For most people, when they get covid, nothing happens.
At least nothing that they notice.
For those who get covid and have symptoms, they will be better in two weeks.
And they will be immune. They will have received nature’s vaccination.
That’s the part of covid that doesn’t make the evening news. Instead, we get a nightly helping of crying nurses and grieving families. It’s all about worst-case tragedies and healthcare workers melting down. And while those sad realities are part of the truth, they are such a relatively small part of the truth that they are misleading.
Whether that deception is on purpose or not is a topic for another day. But there can be no doubt that the reality of the covid virus in the lives and bodies of the overwhelming majority of Americans is vastly different from what the television networks are offering.
Here’s the reality: Over a two or three week period, you get sick, you get better, and you get immune. That’s what people need to understand, and that’s what will mostly drive the course of this disease.

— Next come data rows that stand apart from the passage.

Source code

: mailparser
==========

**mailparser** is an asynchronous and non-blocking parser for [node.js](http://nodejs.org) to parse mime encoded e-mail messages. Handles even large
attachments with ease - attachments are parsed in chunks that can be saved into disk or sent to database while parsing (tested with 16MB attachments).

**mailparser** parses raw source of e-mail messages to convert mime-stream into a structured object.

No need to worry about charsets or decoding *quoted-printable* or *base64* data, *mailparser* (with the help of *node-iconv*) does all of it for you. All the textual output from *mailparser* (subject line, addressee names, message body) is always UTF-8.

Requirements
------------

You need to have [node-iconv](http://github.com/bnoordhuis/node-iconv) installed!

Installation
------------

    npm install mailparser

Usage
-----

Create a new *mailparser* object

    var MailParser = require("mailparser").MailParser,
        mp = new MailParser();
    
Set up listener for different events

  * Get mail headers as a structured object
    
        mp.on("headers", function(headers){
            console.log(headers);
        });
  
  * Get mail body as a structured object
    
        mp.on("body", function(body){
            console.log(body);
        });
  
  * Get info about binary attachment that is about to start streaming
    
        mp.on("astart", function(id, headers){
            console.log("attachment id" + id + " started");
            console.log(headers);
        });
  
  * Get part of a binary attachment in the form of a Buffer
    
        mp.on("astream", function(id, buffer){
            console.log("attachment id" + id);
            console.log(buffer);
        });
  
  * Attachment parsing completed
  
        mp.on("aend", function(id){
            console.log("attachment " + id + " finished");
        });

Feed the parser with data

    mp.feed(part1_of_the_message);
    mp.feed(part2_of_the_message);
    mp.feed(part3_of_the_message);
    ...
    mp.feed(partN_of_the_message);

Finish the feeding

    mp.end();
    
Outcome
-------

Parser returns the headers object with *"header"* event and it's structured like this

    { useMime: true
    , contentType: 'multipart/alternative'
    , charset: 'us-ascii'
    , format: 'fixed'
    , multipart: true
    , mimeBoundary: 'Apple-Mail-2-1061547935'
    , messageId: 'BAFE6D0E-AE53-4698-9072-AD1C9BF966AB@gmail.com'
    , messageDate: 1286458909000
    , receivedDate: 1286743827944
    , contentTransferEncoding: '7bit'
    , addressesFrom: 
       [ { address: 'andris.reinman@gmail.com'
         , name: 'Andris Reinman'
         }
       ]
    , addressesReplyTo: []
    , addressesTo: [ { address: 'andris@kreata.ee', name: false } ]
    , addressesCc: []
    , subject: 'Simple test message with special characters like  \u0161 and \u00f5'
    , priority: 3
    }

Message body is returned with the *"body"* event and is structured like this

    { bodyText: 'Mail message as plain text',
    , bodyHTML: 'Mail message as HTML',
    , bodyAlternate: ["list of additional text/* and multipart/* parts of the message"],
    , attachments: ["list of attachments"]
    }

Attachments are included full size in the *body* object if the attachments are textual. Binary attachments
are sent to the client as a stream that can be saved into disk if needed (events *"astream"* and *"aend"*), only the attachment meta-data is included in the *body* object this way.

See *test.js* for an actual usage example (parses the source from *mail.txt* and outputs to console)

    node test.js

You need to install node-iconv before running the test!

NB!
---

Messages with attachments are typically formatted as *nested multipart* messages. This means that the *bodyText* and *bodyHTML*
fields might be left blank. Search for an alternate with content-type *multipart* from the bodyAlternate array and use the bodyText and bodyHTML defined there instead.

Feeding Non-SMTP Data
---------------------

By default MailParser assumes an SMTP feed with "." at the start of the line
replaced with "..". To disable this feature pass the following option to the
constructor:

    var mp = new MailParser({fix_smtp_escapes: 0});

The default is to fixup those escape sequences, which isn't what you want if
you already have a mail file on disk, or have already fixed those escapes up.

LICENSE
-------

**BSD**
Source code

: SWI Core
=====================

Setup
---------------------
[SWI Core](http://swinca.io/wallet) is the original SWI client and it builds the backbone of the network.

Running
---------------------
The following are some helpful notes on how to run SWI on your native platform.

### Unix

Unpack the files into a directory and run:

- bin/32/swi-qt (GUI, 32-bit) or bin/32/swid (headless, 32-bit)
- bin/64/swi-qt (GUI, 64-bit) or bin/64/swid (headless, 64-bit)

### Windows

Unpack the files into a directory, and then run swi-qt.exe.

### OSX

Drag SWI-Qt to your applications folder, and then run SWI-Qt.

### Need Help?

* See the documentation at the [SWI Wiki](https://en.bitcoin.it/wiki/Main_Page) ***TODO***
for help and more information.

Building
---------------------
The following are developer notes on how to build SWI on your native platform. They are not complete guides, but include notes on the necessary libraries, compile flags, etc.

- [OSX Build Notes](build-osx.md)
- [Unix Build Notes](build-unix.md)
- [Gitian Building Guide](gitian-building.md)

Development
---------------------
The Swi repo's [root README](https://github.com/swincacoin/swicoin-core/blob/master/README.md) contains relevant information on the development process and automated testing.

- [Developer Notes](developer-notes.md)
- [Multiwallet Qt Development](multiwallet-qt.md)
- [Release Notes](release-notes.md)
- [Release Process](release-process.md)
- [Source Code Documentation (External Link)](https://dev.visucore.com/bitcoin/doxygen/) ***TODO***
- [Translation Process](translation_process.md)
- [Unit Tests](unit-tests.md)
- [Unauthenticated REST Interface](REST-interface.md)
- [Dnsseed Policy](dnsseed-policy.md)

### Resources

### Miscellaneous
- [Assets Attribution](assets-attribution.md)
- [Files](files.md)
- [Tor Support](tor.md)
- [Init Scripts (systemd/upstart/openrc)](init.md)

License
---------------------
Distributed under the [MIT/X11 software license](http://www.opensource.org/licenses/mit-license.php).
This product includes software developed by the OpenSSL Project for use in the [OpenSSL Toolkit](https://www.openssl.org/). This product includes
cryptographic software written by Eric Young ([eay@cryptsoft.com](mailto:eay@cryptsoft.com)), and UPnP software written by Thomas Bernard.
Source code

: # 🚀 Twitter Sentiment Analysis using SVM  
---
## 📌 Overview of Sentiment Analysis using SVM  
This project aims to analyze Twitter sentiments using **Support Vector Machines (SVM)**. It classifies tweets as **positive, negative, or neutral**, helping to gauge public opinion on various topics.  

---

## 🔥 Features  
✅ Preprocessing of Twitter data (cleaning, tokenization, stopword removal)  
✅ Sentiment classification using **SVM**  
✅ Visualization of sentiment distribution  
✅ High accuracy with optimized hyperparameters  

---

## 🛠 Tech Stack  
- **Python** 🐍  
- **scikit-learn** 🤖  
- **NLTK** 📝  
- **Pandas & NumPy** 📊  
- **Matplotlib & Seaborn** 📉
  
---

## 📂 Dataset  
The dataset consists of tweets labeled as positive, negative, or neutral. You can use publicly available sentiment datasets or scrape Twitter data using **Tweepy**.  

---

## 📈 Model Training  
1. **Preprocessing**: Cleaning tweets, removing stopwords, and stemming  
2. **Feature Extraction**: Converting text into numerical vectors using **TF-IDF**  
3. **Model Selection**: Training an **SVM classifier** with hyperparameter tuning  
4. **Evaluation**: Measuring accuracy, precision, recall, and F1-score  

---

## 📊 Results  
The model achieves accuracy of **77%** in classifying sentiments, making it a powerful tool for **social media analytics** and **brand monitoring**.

Because while, yes, the rollout of as many as a half a dozen covid vaccines in less than a year is the medical miracle of our age, and will do much heaven-sent good to stop this pandemic, the natural process of infection and resultant immunity will likely play an even bigger role.
Here’s what I mean.
Last week, there were a million new covid cases diagnosed through testing in the United States. That means that in two weeks, as the course of the infection progresses in those people, there will be about a million Americans newly immune to the covid virus.
More, actually.
According to the Centers for Disease Control, for each person testing positive for covid in America, there are actually about eight times as many who have the virus, but either have no symptoms or have negligible symptoms, and either don’t seek medical attention or don’t get caught in mass screening.
The federal government calculates that each covid positive test translates to eight people in the country who have the virus.
That means that last week’s million positive tests reflected eight million infected people who, in two weeks, will be eight million immune people.
Week after week after week, with the number rising until spring. That’s an awful lot of people acquiring immunity from the disease and – presumably, if covid is like almost every other infection on the planet – being removed from the pool of people who can pass the virus to others.
But that’s just going forward.
Almost a year of the virus on American shores has already involved a great many people.
The federal government’s numbers show that there have been 14.7 million confirmed cases of covid this year. If you multiply that by the CDC’s factor of eight, that equals 117.6 million immune Americans. That’s one third of the American population.
That is a very powerful natural immunization, far larger than any single pharmaceutical vaccination and quite possibly the single-largest blow in the fight against covid.
That is in no way an argument against vaccination. It is better to be vaccinated than infected. But as the disease moves among us, it is dishonest not to recognize and be grateful for the resultant immunity it is giving us.
Oddly, in this disease wherein people seem intent on seeing the worst, many claim that the immunity of infection may be fleeting and brief. Even though they have no evidence for this, and most survived diseases leave an immunity that lasts at least for years, they downplay the immunity of recovered persons.
Those lining up to get a vaccine should hope they are wrong, as vaccines do their wonderful work by stimulating the same immune response that infection does. If infection doesn’t provide immunity from covid, then neither will vaccines.
But, in every reasonable likelihood, they both will. And they both will be great protectors of our species in its war with covid.
The vaccines are coming soon; natural immunity is here now. As we fight our way back to normal, we need to recognize this unmentioned and invisible ally.
And we need to recognize that, in the rising numbers of infection, we are seeing risk, but also reward. Not that we should welcome or seek infection, but if it comes, it ultimately brings benefit.
A silver lining to the dark clouds on the evening news.